JAKARTA - Agnez Mo melalui unggahan Instagram Story akhirnya bicara terkait gugatan perdata yang dilayangkan oleh Ari Bias di Pengadilan Niaga Jakarta Pusat.
Seperti diketahui, majelis hakim tingkat pertama telah mengabulkan sebagian gugatan Ari Bias dan menyatakan Agnez Mo bersalah atas pelanggaran hak cipta. Penyanyi 38 tahun itu pun diharuskan membayar denda kerugian sebesar Rp1,5 miliar.

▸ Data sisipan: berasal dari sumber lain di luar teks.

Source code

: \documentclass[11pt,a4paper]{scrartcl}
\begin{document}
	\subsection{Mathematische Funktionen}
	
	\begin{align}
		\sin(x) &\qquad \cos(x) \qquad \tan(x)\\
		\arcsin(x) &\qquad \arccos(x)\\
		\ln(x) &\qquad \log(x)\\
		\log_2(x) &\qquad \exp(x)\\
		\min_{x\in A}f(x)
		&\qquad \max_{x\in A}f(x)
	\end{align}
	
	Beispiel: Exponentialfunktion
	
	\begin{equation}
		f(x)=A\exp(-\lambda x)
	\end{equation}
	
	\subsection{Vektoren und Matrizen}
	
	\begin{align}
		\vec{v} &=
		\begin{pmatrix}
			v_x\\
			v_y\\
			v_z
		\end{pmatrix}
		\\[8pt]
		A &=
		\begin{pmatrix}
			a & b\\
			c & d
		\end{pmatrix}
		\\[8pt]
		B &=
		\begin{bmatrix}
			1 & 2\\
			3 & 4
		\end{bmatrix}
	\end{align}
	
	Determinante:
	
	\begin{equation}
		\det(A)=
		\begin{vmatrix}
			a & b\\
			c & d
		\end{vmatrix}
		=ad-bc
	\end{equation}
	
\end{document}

Namun setelah tidak ada pernyataan hampir dua pekan lamanya, Agnez melalui Instagram Story akhirnya mengisyaratkan upaya hukum yang diambil atas putusan Pengadilan Niaga.
Dengan latar hitam, Agnez menuliskan “Kasasi” dan memberi tanda centang hijau.
Pada unggahan lain -meski tidak menyebut nama Ari Bias dan merujuk langsung putusan pengadilan – Agnez bicara mengenai pendiriannya.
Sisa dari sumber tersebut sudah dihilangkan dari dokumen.